TO DO :: Within the material below, locate the line with "Conventionally, the trips" and the line with "transporting as many", then return those two lines and all lines between them, exactly as written.

=== Section Start ===

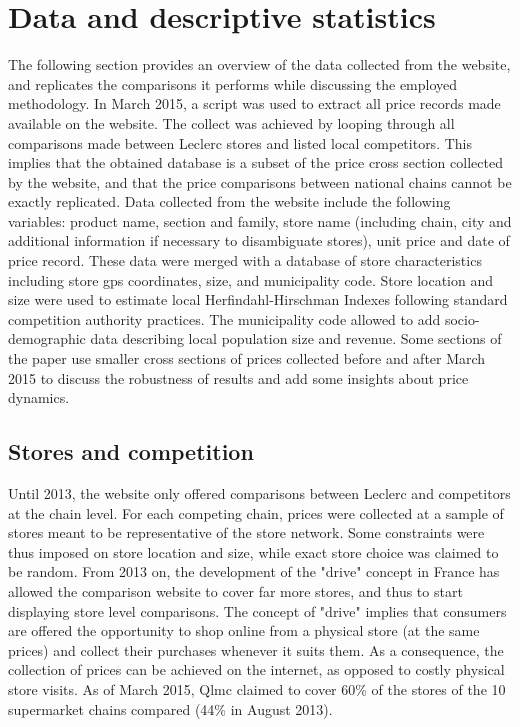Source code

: \documentclass[english]{article}
\begin{document}
\section{Data and descriptive statistics}

The following section provides an overview of the data collected from the website, and replicates the comparisons it performs while discussing the employed methodology. In March 2015, a script was used to extract all price records made available on the website. The collect was achieved by looping through all comparisons made between Leclerc stores and listed local competitors. This implies that the obtained database is a subset of the price cross section collected by the website, and that the price comparisons between national chains cannot be exactly replicated. Data collected from the website include the following variables: product name, section and family, store name (including chain, city and additional information if necessary to disambiguate stores), unit price and date of price record. These data were merged with a database of store characteristics including store gps coordinates, size, and municipality code. Store location and size were used to estimate local Herfindahl-Hirschman Indexes following standard competition authority practices. The municipality code allowed to add socio-demographic data describing local population size and revenue. Some sections of the paper use smaller cross sections of prices collected before and after March 2015 to discuss the robustness of results and add some insights about price dynamics.


\subsection{Stores and competition}

Until 2013, the website only offered comparisons between Leclerc and competitors at the chain level. For each competing chain, prices were collected at a sample of stores meant to be representative of the store network. Some constraints were thus imposed on store location and size, while exact store choice was claimed to be random. From 2013 on, the development of the "drive" concept in France has allowed the comparison website to cover far more stores, and thus to start displaying store level comparisons. The concept of "drive" implies that consumers are offered the opportunity to shop online from a physical store (at the same prices) and collect their purchases whenever it suits them. As a consequence, the collection of prices can be achieved on the internet, as opposed to costly physical store visits. As of March 2015, Qlmc claimed to cover 60\% of the stores of the 10 supermarket chains compared (44\% in August 2013).
\end{document}
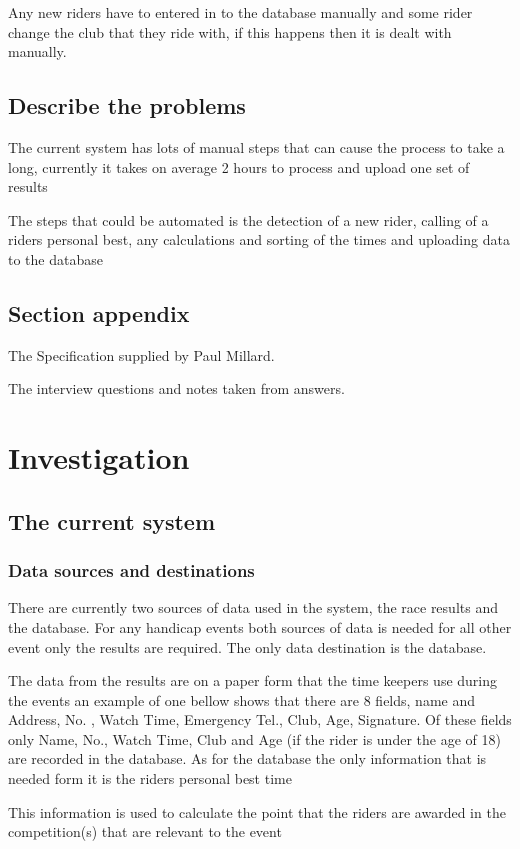 Any new riders have to entered in to the database manually and some rider change the club that they ride with, if this happens then it is dealt with manually.
\subsection{Describe the problems}
The current system has lots of manual steps that can cause the process to take a long, currently it takes on average 2 hours to process and upload one set of results

The steps that could be automated is the detection of a new rider, calling of a riders personal best, any calculations and sorting of the times and uploading data to the database
\subsection{Section appendix}

The Specification supplied by Paul Millard.


The interview questions and notes taken from answers.
\section{Investigation}

\subsection{The current system}

\subsubsection{Data sources and destinations}
There are currently two sources of data used in the system, the race results and the database. For any handicap events both sources of data is needed for all other event only the results are required. The only data destination is the database.

The data from the results are on a paper form that the time keepers use during the events an example of one bellow shows that there are 8 fields, name and Address, No. , Watch Time, Emergency Tel., Club, Age, Signature. Of these fields only Name, No., Watch Time, Club and Age (if the rider is under the age of 18) are recorded in the database. As for the database the only information that is needed form it is the riders personal best time

This information is used to calculate the point that the riders are awarded in the competition(s) that are relevant to the event


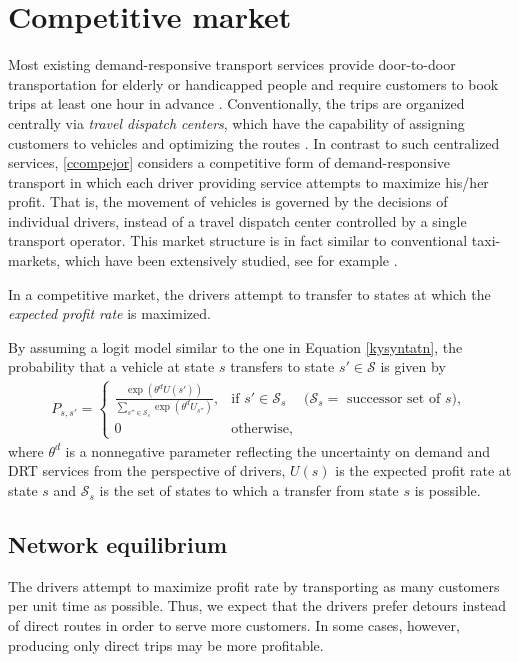 \documentclass[dissertation,draft*]{aaltoseries}
\begin{document}
\section{Competitive market}
\label{compdescription}
Most existing demand-responsive transport services provide door-to-door transportation for elderly or handicapped people
and require customers to book trips at least one hour in advance \citep{cordeau05,jouko}.
Conventionally, the trips are organized centrally via \emph{travel dispatch centers}, which have the capability of
assigning customers to vehicles and optimizing the routes \citep{mageean}.
In contrast to such centralized services, \ref{ccompejor} considers a competitive form of demand-responsive transport in which 
each driver providing service attempts to maximize his/her profit. That is,
the movement of vehicles is governed by the decisions of individual drivers, 
instead of a travel dispatch center controlled by a single transport operator.
This market structure is in fact similar to conventional taxi-markets, which have been extensively studied, see for example 
\citep{hackner1995,arnott1996,cairns1996,flores-guri2003,lagos2003,wong2005,matsushima2006,fernandez2006,moore2006,yang2002,yang2005,yang2010}.

In a competitive market, the drivers attempt to transfer to
states at which the \emph{expected profit rate} is maximized. 

By assuming a logit model similar to the one in Equation \eqref{kysyntatn},
the probability that a vehicle at state $s$ transfers to state $s' \in \mathcal{S}$
is given by
\begin{align}
\label{transitionprobability}
P_{s,s'} = 
\left\{
\begin{array}{llr}
\frac{\exp(\theta^d U(s'))}{\sum_{s'' \in \mathcal{S}_{s}} \exp(\theta^d U_{s''})}, 
& \mbox{if } s' \in \mathcal{S}_s & (\mathcal{S}_s = \mbox{ successor set of $s$)}, \\
0 & \mbox{otherwise},&
\end{array}
\right.
\end{align}
where $\theta^d$ is a 
nonnegative parameter reflecting the uncertainty on
demand and DRT services from the perspective of drivers, $U(s)$ is the expected profit rate at state $s$ and 
$\mathcal{S}_s$ is the set of states to which a transfer from state $s$ is possible. 


\subsection{Network equilibrium}
\label{networkequilibrium}
The drivers attempt to maximize profit rate by 
transporting as many customers per unit time as possible. Thus, we expect that the
drivers prefer detours instead of direct routes in order to serve more 
customers.
In some cases, however, producing only direct trips may be more profitable. 
\end{document}
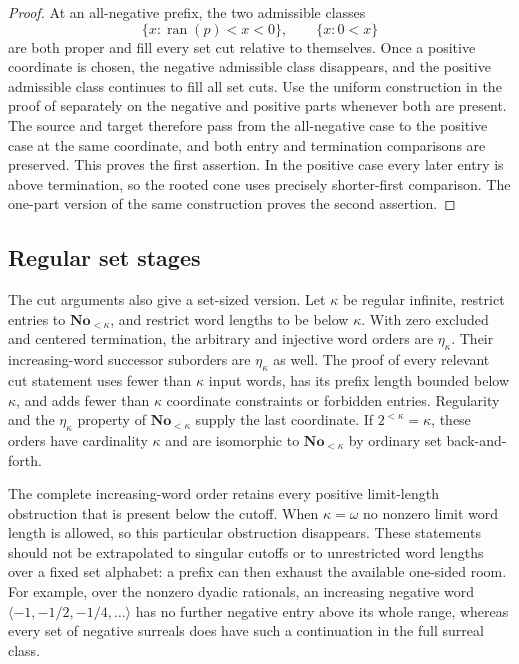 \documentclass[11pt]{article}
\theoremstyle{definition}
\theoremstyle{remark}
\newcommand{\No}{\mathbf{No}}
\begin{document}
\begin{proof}
At an all-negative prefix, the two admissible classes
\[
 \{x:\operatorname{ran}(p)<x<0\},\qquad \{x:0<x\}
\]
are both proper and fill every set cut relative to themselves.
Once a positive coordinate is chosen, the negative admissible
class disappears, and the positive admissible class continues to
fill all set cuts.  Use the uniform construction in the proof of
 separately on the negative and
positive parts whenever both are present.  The source and target
therefore pass from the all-negative case to the positive case
at the same coordinate, and both entry and termination comparisons
are preserved.  This proves the first assertion.  In the positive
case every later entry is above termination, so the rooted cone
uses precisely shorter-first comparison.  The one-part version
of the same construction proves the second assertion.
\end{proof}

\subsection{Regular set stages}
\label{swo:sh:wv:regular-stages}

The cut arguments also give a set-sized version.  Let \(\kappa\)
be regular infinite, restrict entries to \(\No_{<\kappa}\), and
restrict word lengths to be below \(\kappa\).  With zero excluded
and centered termination, the arbitrary and injective word orders
are \(\eta_\kappa\).  Their increasing-word successor suborders
are \(\eta_\kappa\) as well.  The proof of every relevant cut
statement uses fewer than \(\kappa\) input words, has its prefix
length bounded below \(\kappa\), and adds fewer than \(\kappa\)
coordinate constraints or forbidden entries.  Regularity and
the \(\eta_\kappa\) property of \(\No_{<\kappa}\) supply the
last coordinate.  If \(2^{<\kappa}=\kappa\), these orders have
cardinality \(\kappa\) and are isomorphic to \(\No_{<\kappa}\)
by ordinary set back-and-forth.

The complete increasing-word order retains every positive
limit-length obstruction that is present below the cutoff.
When \(\kappa=\omega\) no nonzero limit word length is allowed,
so this particular obstruction disappears.  These statements
should not be extrapolated to singular cutoffs or to unrestricted
word lengths over a fixed set alphabet: a prefix can then exhaust
the available one-sided room.  For example, over the nonzero
dyadic rationals, an increasing negative word
\(\langle-1,-1/2,-1/4,\ldots\rangle\) has no further negative
entry above its whole range, whereas every set of negative
surreals does have such a continuation in the full surreal class.
\end{document}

=== Section End ===

SOLVED EXERCISE ::
Conventionally, the trips are organized centrally via \emph{travel dispatch centers}, which have the capability of
assigning customers to vehicles and optimizing the routes \citep{mageean}.
In contrast to such centralized services, \ref{ccompejor} considers a competitive form of demand-responsive transport in which 
each driver providing service attempts to maximize his/her profit. That is,
the movement of vehicles is governed by the decisions of individual drivers, 
instead of a travel dispatch center controlled by a single transport operator.
This market structure is in fact similar to conventional taxi-markets, which have been extensively studied, see for example 
\citep{hackner1995,arnott1996,cairns1996,flores-guri2003,lagos2003,wong2005,matsushima2006,fernandez2006,moore2006,yang2002,yang2005,yang2010}.

In a competitive market, the drivers attempt to transfer to
states at which the \emph{expected profit rate} is maximized. 

By assuming a logit model similar to the one in Equation \eqref{kysyntatn},
the probability that a vehicle at state $s$ transfers to state $s' \in \mathcal{S}$
is given by
\begin{align}
\label{transitionprobability}
P_{s,s'} = 
\left\{
\begin{array}{llr}
\frac{\exp(\theta^d U(s'))}{\sum_{s'' \in \mathcal{S}_{s}} \exp(\theta^d U_{s''})}, 
& \mbox{if } s' \in \mathcal{S}_s & (\mathcal{S}_s = \mbox{ successor set of $s$)}, \\
0 & \mbox{otherwise},&
\end{array}
\right.
\end{align}
where $\theta^d$ is a 
nonnegative parameter reflecting the uncertainty on
demand and DRT services from the perspective of drivers, $U(s)$ is the expected profit rate at state $s$ and 
$\mathcal{S}_s$ is the set of states to which a transfer from state $s$ is possible. 


\subsection{Network equilibrium}
\label{networkequilibrium}
The drivers attempt to maximize profit rate by 
transporting as many customers per unit time as possible. Thus, we expect that the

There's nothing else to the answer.